The key demand from Kosovo was for Serbia to agree not to prevent them from joining the European Union or other international bodies.

It would also result in de-facto recognition between the two sides, with Kosovo and Serbia accepting the other’s travel documents, diplomas, licence plates and customs stamps.

However, there is no mention of Serbia explicitly recognising Kosovo as an autonomous state – an omission Ms Osmani fears will only prolong tensions between the two nations.

She said: “We are absolutely disappointed that mutual recognition is not explicitly included in this agreement, because that is the only solution that can lead to long lasting peace and stability.

“Serbia needs to come to the point where they understand that the reality of Kosovo as an independent sovereign country is a reality that will exist forever, we’re not going back, this is not going to change.

“So the quicker and the more our partners say that and make that clear to Serbia, the better for Serbia, the better for the region, and of course, for our relations.” 

Another concern for Kosovo is Mr Vučić’s close alliance with Putin, resisting pressure to support sanctions against Russia.

The appeasement of autocrats has never led to long lasting peace.

President Vjosa Osmani

Ms Osmani said: “It’s an illusion to believe that Mr Vučić will detach himself from Russia – he will certainly play games and tactics and pretend like he does, but he will continue to play to the same Russian and Serbian intentions of destroying neighbours and destroying peace.

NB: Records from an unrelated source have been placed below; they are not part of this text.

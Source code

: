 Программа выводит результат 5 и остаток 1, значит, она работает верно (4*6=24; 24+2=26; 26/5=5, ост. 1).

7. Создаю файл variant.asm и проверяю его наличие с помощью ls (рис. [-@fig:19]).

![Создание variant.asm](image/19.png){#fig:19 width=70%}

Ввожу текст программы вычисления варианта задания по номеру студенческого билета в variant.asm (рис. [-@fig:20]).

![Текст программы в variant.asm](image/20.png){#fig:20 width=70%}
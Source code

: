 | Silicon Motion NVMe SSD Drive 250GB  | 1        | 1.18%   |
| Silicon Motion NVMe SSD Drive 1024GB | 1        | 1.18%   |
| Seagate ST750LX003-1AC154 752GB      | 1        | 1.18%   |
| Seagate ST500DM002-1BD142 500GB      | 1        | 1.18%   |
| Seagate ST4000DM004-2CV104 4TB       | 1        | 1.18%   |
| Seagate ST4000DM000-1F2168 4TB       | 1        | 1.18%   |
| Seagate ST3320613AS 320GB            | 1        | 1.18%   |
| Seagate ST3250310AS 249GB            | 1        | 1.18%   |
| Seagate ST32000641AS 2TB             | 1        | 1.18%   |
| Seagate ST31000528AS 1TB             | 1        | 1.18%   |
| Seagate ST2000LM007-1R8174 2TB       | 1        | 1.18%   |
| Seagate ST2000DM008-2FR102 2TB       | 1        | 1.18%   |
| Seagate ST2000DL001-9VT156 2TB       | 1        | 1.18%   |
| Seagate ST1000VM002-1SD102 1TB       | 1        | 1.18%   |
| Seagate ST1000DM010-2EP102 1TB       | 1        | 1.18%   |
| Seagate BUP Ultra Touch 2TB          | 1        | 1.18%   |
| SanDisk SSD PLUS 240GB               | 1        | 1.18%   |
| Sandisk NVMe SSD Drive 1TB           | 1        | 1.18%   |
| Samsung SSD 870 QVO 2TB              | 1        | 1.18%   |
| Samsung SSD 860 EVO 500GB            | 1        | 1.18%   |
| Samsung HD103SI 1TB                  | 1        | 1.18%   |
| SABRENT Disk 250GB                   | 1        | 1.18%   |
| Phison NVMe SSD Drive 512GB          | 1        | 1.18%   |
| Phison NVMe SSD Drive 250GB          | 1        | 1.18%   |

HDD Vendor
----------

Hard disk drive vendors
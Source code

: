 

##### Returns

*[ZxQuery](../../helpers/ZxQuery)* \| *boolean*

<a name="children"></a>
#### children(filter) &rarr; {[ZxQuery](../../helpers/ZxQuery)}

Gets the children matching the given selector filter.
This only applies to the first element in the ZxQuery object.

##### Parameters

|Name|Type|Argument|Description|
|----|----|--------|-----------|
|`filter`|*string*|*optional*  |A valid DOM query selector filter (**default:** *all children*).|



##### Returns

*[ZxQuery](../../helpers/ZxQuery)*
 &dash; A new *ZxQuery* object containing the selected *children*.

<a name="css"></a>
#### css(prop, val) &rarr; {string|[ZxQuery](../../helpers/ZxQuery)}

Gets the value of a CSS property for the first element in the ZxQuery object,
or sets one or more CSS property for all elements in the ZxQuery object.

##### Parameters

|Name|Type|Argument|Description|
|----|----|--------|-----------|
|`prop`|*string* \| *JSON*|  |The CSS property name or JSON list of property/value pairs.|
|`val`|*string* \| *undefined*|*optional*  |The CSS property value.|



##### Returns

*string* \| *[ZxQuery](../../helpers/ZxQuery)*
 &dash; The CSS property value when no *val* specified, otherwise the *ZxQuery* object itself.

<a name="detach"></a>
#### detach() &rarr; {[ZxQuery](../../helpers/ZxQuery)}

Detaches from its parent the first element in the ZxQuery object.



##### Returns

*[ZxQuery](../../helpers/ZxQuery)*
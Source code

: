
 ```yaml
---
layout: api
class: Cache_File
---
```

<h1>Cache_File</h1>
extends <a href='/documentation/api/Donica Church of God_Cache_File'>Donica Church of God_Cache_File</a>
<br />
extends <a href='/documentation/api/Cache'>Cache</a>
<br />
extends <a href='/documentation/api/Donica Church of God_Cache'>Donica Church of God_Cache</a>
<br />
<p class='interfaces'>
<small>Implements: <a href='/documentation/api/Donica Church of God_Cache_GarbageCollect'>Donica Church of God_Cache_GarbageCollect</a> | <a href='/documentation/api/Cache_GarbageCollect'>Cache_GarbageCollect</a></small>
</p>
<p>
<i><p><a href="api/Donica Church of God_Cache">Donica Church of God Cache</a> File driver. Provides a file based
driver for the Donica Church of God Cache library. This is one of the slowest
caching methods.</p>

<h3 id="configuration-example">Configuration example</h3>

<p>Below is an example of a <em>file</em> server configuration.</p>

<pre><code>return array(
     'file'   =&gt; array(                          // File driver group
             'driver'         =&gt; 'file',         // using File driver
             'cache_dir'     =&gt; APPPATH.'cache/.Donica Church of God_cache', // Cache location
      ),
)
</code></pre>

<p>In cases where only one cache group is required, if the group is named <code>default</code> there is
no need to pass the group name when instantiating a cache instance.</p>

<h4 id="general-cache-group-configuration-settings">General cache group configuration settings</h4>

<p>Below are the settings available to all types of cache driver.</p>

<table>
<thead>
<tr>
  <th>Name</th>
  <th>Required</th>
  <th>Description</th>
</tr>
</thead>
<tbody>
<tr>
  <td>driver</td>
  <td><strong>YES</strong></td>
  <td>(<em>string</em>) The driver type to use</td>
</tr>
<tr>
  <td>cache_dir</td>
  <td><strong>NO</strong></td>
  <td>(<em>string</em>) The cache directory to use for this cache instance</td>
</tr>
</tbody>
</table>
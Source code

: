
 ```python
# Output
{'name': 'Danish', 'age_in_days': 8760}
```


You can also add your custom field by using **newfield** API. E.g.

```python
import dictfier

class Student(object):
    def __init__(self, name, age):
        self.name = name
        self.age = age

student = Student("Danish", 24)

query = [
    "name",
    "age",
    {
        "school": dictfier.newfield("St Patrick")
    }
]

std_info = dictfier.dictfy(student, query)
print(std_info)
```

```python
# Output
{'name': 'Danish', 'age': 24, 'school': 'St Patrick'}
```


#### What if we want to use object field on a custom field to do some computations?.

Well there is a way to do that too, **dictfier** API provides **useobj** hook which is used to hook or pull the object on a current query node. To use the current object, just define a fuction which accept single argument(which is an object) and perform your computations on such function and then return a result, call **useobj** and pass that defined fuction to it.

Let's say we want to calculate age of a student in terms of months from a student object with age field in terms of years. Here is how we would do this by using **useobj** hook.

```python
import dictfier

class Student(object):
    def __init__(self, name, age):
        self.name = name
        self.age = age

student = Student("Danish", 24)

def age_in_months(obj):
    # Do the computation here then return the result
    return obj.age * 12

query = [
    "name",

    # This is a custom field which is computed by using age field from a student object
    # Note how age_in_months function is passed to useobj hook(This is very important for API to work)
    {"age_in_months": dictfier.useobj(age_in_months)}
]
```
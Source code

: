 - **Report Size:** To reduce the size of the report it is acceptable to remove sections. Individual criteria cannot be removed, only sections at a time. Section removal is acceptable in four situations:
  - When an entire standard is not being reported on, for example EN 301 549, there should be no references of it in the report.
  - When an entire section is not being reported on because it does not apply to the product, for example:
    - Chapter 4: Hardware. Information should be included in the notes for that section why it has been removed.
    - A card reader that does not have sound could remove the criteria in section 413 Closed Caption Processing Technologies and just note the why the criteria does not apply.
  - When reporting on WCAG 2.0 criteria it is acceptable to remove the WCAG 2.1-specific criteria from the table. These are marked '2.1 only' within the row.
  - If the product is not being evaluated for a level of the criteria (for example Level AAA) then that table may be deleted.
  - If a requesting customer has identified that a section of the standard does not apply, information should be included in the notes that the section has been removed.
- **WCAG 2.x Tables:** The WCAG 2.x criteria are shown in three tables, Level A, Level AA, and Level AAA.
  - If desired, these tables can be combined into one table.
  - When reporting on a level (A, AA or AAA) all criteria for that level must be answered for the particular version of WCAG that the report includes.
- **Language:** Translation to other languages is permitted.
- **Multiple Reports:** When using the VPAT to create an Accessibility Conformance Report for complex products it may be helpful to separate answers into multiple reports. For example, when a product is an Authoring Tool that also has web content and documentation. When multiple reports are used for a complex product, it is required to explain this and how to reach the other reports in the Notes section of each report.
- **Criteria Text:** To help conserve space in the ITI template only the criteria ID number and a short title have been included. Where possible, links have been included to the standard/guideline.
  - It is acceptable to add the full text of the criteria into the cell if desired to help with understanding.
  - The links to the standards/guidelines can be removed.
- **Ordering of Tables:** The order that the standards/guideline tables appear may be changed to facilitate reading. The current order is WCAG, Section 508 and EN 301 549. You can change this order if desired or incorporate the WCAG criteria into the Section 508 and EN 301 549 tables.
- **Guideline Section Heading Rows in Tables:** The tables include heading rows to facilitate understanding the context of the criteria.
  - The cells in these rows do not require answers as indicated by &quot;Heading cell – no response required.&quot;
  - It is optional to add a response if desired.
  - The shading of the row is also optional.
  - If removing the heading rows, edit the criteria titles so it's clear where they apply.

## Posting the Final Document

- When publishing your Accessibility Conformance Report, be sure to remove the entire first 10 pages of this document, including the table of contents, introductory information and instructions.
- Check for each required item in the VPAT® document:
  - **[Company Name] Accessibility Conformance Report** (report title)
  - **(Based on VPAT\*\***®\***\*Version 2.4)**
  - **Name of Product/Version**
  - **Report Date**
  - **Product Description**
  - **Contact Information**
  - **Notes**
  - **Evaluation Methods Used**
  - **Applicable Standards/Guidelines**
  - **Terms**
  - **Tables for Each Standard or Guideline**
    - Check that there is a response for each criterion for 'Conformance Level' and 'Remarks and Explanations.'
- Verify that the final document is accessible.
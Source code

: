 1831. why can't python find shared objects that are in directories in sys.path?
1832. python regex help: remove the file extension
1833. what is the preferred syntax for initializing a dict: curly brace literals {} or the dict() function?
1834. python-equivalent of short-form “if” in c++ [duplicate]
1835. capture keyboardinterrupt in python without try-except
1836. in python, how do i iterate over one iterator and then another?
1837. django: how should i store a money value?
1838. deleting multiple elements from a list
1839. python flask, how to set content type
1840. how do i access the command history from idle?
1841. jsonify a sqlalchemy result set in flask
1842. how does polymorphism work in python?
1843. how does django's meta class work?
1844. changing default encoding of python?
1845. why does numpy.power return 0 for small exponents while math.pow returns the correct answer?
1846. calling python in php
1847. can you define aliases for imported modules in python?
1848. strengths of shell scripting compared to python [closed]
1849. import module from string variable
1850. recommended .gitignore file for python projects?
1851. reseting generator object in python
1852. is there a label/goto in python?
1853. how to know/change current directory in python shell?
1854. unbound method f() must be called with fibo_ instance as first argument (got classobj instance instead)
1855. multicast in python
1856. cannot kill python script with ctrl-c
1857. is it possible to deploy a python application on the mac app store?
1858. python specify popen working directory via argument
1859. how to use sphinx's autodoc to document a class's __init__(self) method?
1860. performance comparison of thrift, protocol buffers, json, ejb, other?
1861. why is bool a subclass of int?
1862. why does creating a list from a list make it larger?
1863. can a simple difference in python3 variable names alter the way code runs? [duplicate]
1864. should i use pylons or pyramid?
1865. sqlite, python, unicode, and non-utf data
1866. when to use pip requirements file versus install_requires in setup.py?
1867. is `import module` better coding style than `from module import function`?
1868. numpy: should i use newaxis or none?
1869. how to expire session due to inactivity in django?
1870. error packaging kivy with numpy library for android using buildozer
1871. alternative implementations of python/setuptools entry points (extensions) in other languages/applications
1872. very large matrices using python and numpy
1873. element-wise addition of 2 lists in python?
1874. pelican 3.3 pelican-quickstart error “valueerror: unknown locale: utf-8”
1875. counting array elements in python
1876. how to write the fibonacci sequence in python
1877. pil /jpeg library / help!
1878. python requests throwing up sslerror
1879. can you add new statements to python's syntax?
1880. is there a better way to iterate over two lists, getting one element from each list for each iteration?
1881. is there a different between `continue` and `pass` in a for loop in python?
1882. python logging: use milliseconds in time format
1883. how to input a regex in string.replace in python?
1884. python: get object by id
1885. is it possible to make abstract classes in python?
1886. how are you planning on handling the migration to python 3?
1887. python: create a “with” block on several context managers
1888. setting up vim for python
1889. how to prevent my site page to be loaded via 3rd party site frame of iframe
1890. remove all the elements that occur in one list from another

“I believe that it is time that Europe stops appeasing him, because appeasement of autocrats has never led to long lasting peace.”

New reports have revealed Russian-funded Serbian paramilitaries have smuggled weapons into Kosovo with the help of the notorious Wagner Group, Russia’s criminal paramilitary organisation.

A week ago, Kosovo sanctioned the notorious private militia after widespread reports of their involvement in destabilising the western Balkans.

Ms Osmani has said Serbian paramilitary groups have clearly organised cooperation with Wagner.

A leader of a far-right party in Serbia visited the Wagner Group in Russia, and referred to it as “an honour” to Russian media, while also mentioning that he knew Serbs who were with the group already.

Vučić previously addressed the allegations of Serbian involvement with the group, and cited laws on Serbs joining foreign wars.

The law states “participating in and organising participation in a war in a foreign country is a criminal offence in Serbia, punishable by up to 10 years in prison.”